As much as I enjoy eating *fancy* or *unhealthy* things, at the end of the day, it’s nice to make something easy, fast, and somewhat healthy. Chicken is not my favorite protein by any means but I’ve been making it a lot for some reason. And I don’t hate it.
I was definitely on a fish kick for a while but I guess I’m on a chicken one now! While usually panko covered chicken is fried and turned into chicken katsu, this is a baked version!
- 2 large eggs
- ¼ cup honey mustard
- ¾ tsp kosher salt
- 1 pound boneless skinless chicken breast, cut into strips
- ¾ cup panko bread crumbs
- ¼ cup toasted sesame seeds
- Preheat oven to 375 degrees F.
- In a medium bowl, whisk eggs, honey mustard, and ½ teaspoon of salt. Mix in chicken, cover, and marinate for at least 15 minutes.
- In a separate dish, mix together the remaining ¼ teaspoon of salt, panko, and the toasted sesame seeds.

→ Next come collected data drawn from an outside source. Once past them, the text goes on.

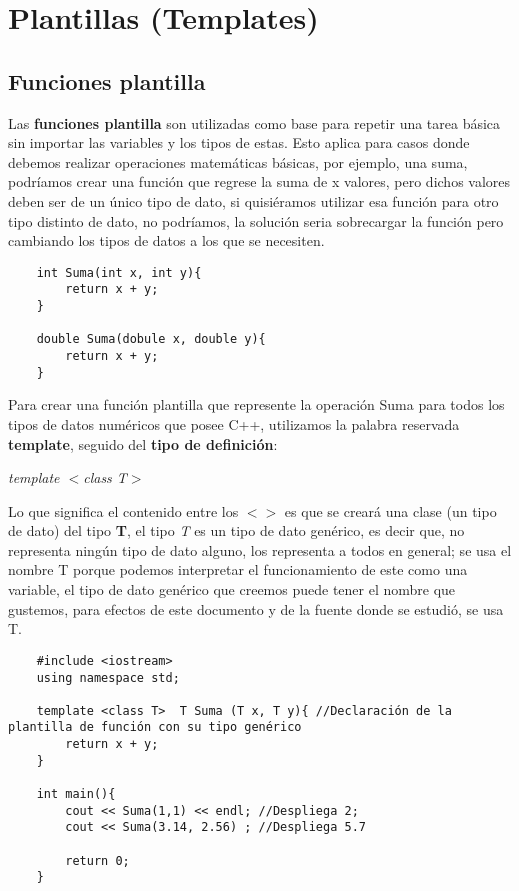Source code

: \section{Plantillas (Templates)}


\subsection{Funciones plantilla}
\hspace{0.55cm}Las \textbf{funciones plantilla} son utilizadas como base para repetir una tarea básica sin importar las variables y los tipos de estas. Esto aplica para casos donde debemos realizar operaciones matemáticas básicas, por ejemplo, una suma, podríamos crear una función que regrese la suma de x valores, pero dichos valores deben ser de un único tipo de dato, si quisiéramos utilizar esa función para otro tipo distinto de dato, no podríamos, la solución seria sobrecargar la función pero cambiando los tipos de datos a los que se necesiten.
\begin{lstlisting}
    int Suma(int x, int y){
        return x + y;
    }
    
    double Suma(dobule x, double y){
        return x + y;
    }
\end{lstlisting}

Para crear una función plantilla que represente la operación Suma para todos los tipos de datos numéricos que posee C++, utilizamos la palabra reservada \textbf{template}, seguido del \textbf{tipo de definición}:
\begin{center}
    \textit{template $<$class T$>$}
\end{center}

Lo que significa el contenido entre los \textbf{$< >$} es que se creará una clase (un tipo de dato) del tipo \textbf{T}, el tipo \textit{T} es un tipo de dato genérico, es decir que, no representa ningún tipo de dato alguno, los representa a todos en general; se usa el nombre T porque podemos interpretar el funcionamiento de este como una variable, el tipo de dato genérico que creemos puede tener el nombre que gustemos, para efectos de este documento y de la fuente donde se estudió, se usa T.
\begin{lstlisting}
    #include <iostream>
    using namespace std;
    
    template <class T>  T Suma (T x, T y){ //Declaración de la plantilla de función con su tipo genérico
        return x + y;
    }
    
    int main(){
        cout << Suma(1,1) << endl; //Despliega 2;
        cout << Suma(3.14, 2.56) ; //Despliega 5.7
        
        return 0;
    }
\end{lstlisting}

When the chicken is done marinating, dip the pieces of chicken into the crumb mixture (one to two pieces at a time). Coat all sides of the chicken and transfer to a baking sheet.
- Lightly spray the tops of the chicken strips with cooking oil and then bake for about 20 minutes, until lightly browned and cooked through.
- Let cool. Chop into 1-inch pieces.
To serve with the chicken, I made sauteed garlic broccolini. It would taste good with almost anything, though!